Miércoles 12 de diciembre de 2001
 

Calmantes

 
 
El lugar es un pequeño restaurante ubicado en avenida San Juan al 2.000, donde también se venden vinos, quesos y fiambres. Es más que una fonda y menos, estéticamente hablando, que un salón. Comíamos allí hace unos años, muy bien acompañados por Claudio Uriarte, un López tinto y un guiso de caracoles. La conversación atravesaba rutas no marcadas en el mapa de los encuentros formales. Del catolicismo y sus razones a Camarón de la Isla pasando por la efectividad de los vampiros.
La gente cruzaba la vereda con el rostro congestionado por el calor del verano, la humedad sin misericordia y el ritmo propio de la ciudad. Tardaban, los periodistas, varias horas en comenzar a elevar el cuerpo.
Generalmente ya era tarde cuando esto sucedía, aunque la reunión había comenzado temprano. Luego un taxi, una larga caminata o un odioso colectivo de vuelta a casa, y si sobraba algo de dinero, una incursión a la librería de usados. Placeres. Calmantes.
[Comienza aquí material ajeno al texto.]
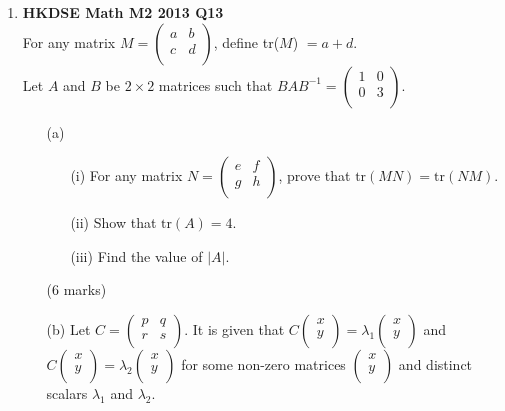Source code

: \documentclass[12pt]{article}
\begin{document}
\begin{enumerate}
	\item \textbf{HKDSE Math M2 2013 Q13}\\
	For any matrix $M = \begin{pmatrix}
		a&b\\c&d\\
	\end{pmatrix}$, define tr($M$) $= a + d$.\\
	Let $A$ and $B$ be $2 \times 2$ matrices such that $BAB^{-1} = \begin{pmatrix}
		1&0\\0&3\\
	\end{pmatrix}$. 
	\begin{enumerate}
		\item [(a)]
		\begin{enumerate}
			\item [(i)]For any matrix $N = \begin{pmatrix}
				e&f\\g&h\\
			\end{pmatrix}$, prove that $\displaystyle\text{tr}(MN) = \text{tr}(NM)$. 
			\item [(ii)]Show that $\text{tr}(A) = 4$. 
			\item [(iii)]Find the value of $|A|$.
		\end{enumerate}
		(6 marks)
		\item [(b)]Let $C = \begin{pmatrix}
			p&q\\r&s\\
		\end{pmatrix}$. It is given that $C \begin{pmatrix} x\\y\\ \end{pmatrix} = \lambda_1\begin{pmatrix} x\\y\\ \end{pmatrix}$ and $C \begin{pmatrix} x\\y\\ \end{pmatrix} = \lambda_2\begin{pmatrix} x\\y\\ \end{pmatrix}$ for some non-zero matrices $\begin{pmatrix} x\\y\\ \end{pmatrix}$ and distinct scalars $\lambda_1$ and $\lambda_2$. 

\end{enumerate}
\end{enumerate}
\end{document}
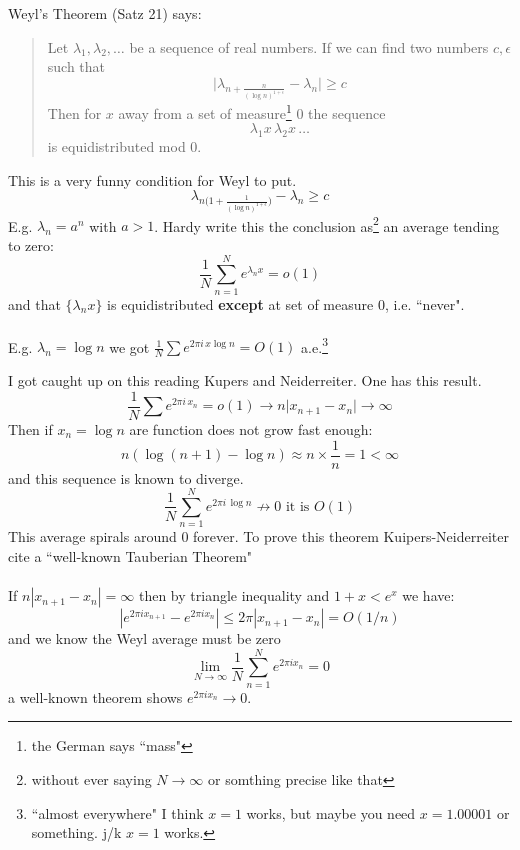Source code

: \documentclass[12pt]{article}
\begin{document}
\newpage

\noindent Weyl's Theorem (Satz 21) says:
\begin{quotation}
Let $\lambda_1, \lambda_2, \dots $ be a sequence of real numbers. If we can find two numbers $c, \epsilon$ such that $$ \big| 
\lambda_{n + \frac{n}{(\log n)^{1+\epsilon}}} - \lambda_n\big| \geq c $$
Then for $x$ away from a set of measure\footnote{the German says ``mass"} 0 the sequence
$$ \lambda_1 x \, \lambda_2 x \, \dots $$
is equidistributed mod $0$.
\end{quotation}
This is a very funny condition for Weyl to put.
$$ \lambda_{n\big( 1 + \frac{1}{(\log n)^{1+\epsilon}}\big)} - \lambda_n \geq c$$
E.g. $\lambda_n = a^n$ with $a > 1$.  Hardy write this the conclusion as\footnote{without ever saying $N \to \infty$ or somthing precise like that} an average tending to zero:
$$ \frac{1}{N}\sum_{n=1}^N e^{\lambda_n x} = o(1)$$
and that $\{\lambda_n x\}$ is equidistributed \textbf{except} at set of measure 0, i.e. ``never". \\ \\
E.g. $\lambda_n = \log n$ we got $\frac{1}{N}\sum e^{2\pi i \, x \log n}  = O(1)$ a.e.\footnote{``almost everywhere" I think $x = 1$ works, but maybe you need $x = 1.00001$ or something.  j/k $x = 1$ works.}


\newpage

\noindent I got caught up on this reading Kupers and Neiderreiter.  One has this result.
$$ \frac{1}{N}\sum e^{2\pi i \, x_n}= o(1) \longrightarrow n \big|x_{n+1}-x_n \big| \to \infty$$
Then if $x_n = \log n$ are function does not grow fast enough:
$$ n (\log (n+1) - \log n) \approx n \times \frac{1}{n} = 1 < \infty $$
and this sequence is known to diverge.
$$ \frac{1}{N}\sum_{n=1}^N e^{2\pi i \, \log n } \not \to 0 \text{ it is }O(1)$$
This average spirals around $0$ forever.   To prove this theorem Kuipers-Neiderreiter cite a ``well-known Tauberian Theorem" \\ \\
If $n |x_{n+1}-x_n| = \infty $ then by triangle inequality and $1+x < e^x$ we have:
$$ |e^{2\pi i x_{n+1}}- e^{2\pi i x_n} |\leq 2\pi |x_{n+1}-x_n| = O(1/n) $$
and we know the Weyl average must be zero
$$ \lim_{N \to \infty }  \frac{1}{N} \sum_{n=1}^N e^{2\pi i x_n} = 0$$
a well-known theorem shows $e^{2\pi i x_n} \to 0$.

\newpage
\end{document}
Trucos cotidianos para campear el temporal incesante.
Ahora que la espalda nos mata una tardecita de verano patagónico (un duende se retuerce entre los vértices de nuestros huesos) y nos resistimos a consumir cualquier analgésico que no procure, al mismo tiempo, una cuota de placer, el recuerdo llega con la testarudez de los viejos tiempos.
Hay otros encuentros en este presente de cálculos inciertos, otras voces y otros diálogos aunque nosotros "los de entonces, ya no somos los mismos" (estimado Neftalí). En la redacción del diario el parlante del televisor anuncia un nuevo sorteo salvador para las almas que penan su terrenal miseria. Un número, padrecito de los santos morosos. Una fija, San Patricio de las calculadoras.
Calmantes. Frente a una mesa bien servida, con el vino a punto, el aroma que sube hasta nuestros sentidos olfativos y nos revoluciona las entrañas. Dionisíacos. Cuando con un puro que nos ha regalado algún amigo entrañable, y bien considerado de nuestra pobreza, reflexionamos acerca del verdadero color de los ojos de Gioconda o la curva ascendente de los pezones de Juliete Binoche.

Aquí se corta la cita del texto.